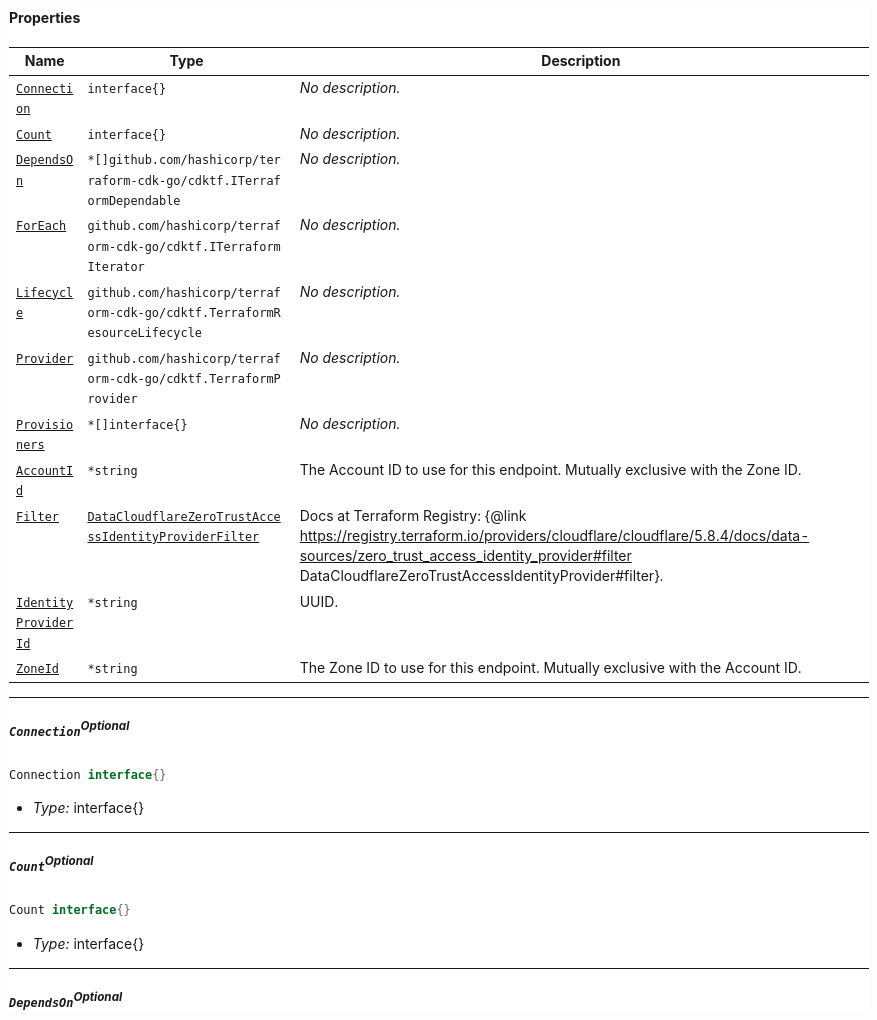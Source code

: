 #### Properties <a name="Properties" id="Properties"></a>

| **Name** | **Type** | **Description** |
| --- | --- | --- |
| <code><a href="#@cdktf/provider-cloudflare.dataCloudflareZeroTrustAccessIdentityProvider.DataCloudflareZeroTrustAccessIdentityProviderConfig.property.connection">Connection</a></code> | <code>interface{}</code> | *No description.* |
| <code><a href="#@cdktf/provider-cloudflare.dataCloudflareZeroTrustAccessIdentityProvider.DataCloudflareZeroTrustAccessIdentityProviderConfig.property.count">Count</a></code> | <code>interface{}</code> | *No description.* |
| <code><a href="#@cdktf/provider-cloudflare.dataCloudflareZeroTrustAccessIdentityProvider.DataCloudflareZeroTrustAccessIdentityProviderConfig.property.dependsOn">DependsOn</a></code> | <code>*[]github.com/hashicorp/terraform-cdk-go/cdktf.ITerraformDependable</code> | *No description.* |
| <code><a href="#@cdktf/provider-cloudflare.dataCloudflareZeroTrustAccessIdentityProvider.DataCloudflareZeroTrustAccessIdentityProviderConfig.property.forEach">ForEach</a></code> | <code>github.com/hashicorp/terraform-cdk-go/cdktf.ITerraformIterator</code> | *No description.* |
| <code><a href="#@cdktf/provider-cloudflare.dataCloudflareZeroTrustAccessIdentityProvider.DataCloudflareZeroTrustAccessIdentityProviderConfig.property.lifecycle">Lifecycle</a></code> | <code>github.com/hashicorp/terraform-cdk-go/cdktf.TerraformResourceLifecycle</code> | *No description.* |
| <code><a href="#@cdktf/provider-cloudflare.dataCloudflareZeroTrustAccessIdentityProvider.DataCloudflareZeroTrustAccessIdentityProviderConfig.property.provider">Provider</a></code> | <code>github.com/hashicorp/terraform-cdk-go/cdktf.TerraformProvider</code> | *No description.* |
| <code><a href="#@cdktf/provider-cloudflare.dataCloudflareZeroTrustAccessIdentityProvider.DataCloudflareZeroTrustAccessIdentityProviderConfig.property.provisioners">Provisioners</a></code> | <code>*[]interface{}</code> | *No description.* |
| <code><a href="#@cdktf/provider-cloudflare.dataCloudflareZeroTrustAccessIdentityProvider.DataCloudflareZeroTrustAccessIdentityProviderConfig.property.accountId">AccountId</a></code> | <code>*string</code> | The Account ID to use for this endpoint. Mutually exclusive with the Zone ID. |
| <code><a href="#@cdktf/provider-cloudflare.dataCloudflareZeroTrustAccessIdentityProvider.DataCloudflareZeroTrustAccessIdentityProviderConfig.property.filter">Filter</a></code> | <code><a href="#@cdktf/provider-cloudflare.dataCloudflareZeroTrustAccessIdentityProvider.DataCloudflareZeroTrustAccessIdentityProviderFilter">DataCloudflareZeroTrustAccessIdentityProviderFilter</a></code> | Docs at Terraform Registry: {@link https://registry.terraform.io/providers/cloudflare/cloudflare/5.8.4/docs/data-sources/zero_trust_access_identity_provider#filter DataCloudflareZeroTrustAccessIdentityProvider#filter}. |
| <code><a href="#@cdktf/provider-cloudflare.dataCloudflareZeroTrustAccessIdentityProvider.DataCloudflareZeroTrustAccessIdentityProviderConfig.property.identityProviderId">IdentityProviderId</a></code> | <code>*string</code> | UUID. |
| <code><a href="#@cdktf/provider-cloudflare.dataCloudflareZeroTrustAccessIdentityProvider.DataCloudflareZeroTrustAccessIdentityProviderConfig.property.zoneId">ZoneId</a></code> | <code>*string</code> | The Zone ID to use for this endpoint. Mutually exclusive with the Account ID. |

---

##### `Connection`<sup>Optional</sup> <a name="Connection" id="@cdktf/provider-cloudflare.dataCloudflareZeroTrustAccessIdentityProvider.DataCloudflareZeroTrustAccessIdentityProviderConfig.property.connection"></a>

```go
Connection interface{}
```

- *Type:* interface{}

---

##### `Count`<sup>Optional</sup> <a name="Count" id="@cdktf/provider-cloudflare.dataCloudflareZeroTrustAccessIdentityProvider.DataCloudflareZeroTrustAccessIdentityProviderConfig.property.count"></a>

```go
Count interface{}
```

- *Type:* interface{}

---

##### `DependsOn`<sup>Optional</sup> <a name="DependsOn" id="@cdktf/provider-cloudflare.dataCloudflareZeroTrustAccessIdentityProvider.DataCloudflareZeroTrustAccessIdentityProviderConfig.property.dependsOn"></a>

### EXERCISE:
Copy the data word for word. Pictures do not go in the copy.

### RESULT FOR THIS TASK:
Source code

: #### Properties <a name="Properties" id="Properties"></a>

| **Name** | **Type** | **Description** |
| --- | --- | --- |
| <code><a href="#@cdktf/provider-cloudflare.dataCloudflareZeroTrustAccessIdentityProvider.DataCloudflareZeroTrustAccessIdentityProviderConfig.property.connection">Connection</a></code> | <code>interface{}</code> | *No description.* |
| <code><a href="#@cdktf/provider-cloudflare.dataCloudflareZeroTrustAccessIdentityProvider.DataCloudflareZeroTrustAccessIdentityProviderConfig.property.count">Count</a></code> | <code>interface{}</code> | *No description.* |
| <code><a href="#@cdktf/provider-cloudflare.dataCloudflareZeroTrustAccessIdentityProvider.DataCloudflareZeroTrustAccessIdentityProviderConfig.property.dependsOn">DependsOn</a></code> | <code>*[]github.com/hashicorp/terraform-cdk-go/cdktf.ITerraformDependable</code> | *No description.* |
| <code><a href="#@cdktf/provider-cloudflare.dataCloudflareZeroTrustAccessIdentityProvider.DataCloudflareZeroTrustAccessIdentityProviderConfig.property.forEach">ForEach</a></code> | <code>github.com/hashicorp/terraform-cdk-go/cdktf.ITerraformIterator</code> | *No description.* |
| <code><a href="#@cdktf/provider-cloudflare.dataCloudflareZeroTrustAccessIdentityProvider.DataCloudflareZeroTrustAccessIdentityProviderConfig.property.lifecycle">Lifecycle</a></code> | <code>github.com/hashicorp/terraform-cdk-go/cdktf.TerraformResourceLifecycle</code> | *No description.* |
| <code><a href="#@cdktf/provider-cloudflare.dataCloudflareZeroTrustAccessIdentityProvider.DataCloudflareZeroTrustAccessIdentityProviderConfig.property.provider">Provider</a></code> | <code>github.com/hashicorp/terraform-cdk-go/cdktf.TerraformProvider</code> | *No description.* |
| <code><a href="#@cdktf/provider-cloudflare.dataCloudflareZeroTrustAccessIdentityProvider.DataCloudflareZeroTrustAccessIdentityProviderConfig.property.provisioners">Provisioners</a></code> | <code>*[]interface{}</code> | *No description.* |
| <code><a href="#@cdktf/provider-cloudflare.dataCloudflareZeroTrustAccessIdentityProvider.DataCloudflareZeroTrustAccessIdentityProviderConfig.property.accountId">AccountId</a></code> | <code>*string</code> | The Account ID to use for this endpoint. Mutually exclusive with the Zone ID. |
| <code><a href="#@cdktf/provider-cloudflare.dataCloudflareZeroTrustAccessIdentityProvider.DataCloudflareZeroTrustAccessIdentityProviderConfig.property.filter">Filter</a></code> | <code><a href="#@cdktf/provider-cloudflare.dataCloudflareZeroTrustAccessIdentityProvider.DataCloudflareZeroTrustAccessIdentityProviderFilter">DataCloudflareZeroTrustAccessIdentityProviderFilter</a></code> | Docs at Terraform Registry: {@link https://registry.terraform.io/providers/cloudflare/cloudflare/5.8.4/docs/data-sources/zero_trust_access_identity_provider#filter DataCloudflareZeroTrustAccessIdentityProvider#filter}. |
| <code><a href="#@cdktf/provider-cloudflare.dataCloudflareZeroTrustAccessIdentityProvider.DataCloudflareZeroTrustAccessIdentityProviderConfig.property.identityProviderId">IdentityProviderId</a></code> | <code>*string</code> | UUID. |
| <code><a href="#@cdktf/provider-cloudflare.dataCloudflareZeroTrustAccessIdentityProvider.DataCloudflareZeroTrustAccessIdentityProviderConfig.property.zoneId">ZoneId</a></code> | <code>*string</code> | The Zone ID to use for this endpoint. Mutually exclusive with the Account ID. |

---

##### `Connection`<sup>Optional</sup> <a name="Connection" id="@cdktf/provider-cloudflare.dataCloudflareZeroTrustAccessIdentityProvider.DataCloudflareZeroTrustAccessIdentityProviderConfig.property.connection"></a>

```go
Connection interface{}
```

- *Type:* interface{}

---

##### `Count`<sup>Optional</sup> <a name="Count" id="@cdktf/provider-cloudflare.dataCloudflareZeroTrustAccessIdentityProvider.DataCloudflareZeroTrustAccessIdentityProviderConfig.property.count"></a>

```go
Count interface{}
```

- *Type:* interface{}

---

##### `DependsOn`<sup>Optional</sup> <a name="DependsOn" id="@cdktf/provider-cloudflare.dataCloudflareZeroTrustAccessIdentityProvider.DataCloudflareZeroTrustAccessIdentityProviderConfig.property.dependsOn"></a>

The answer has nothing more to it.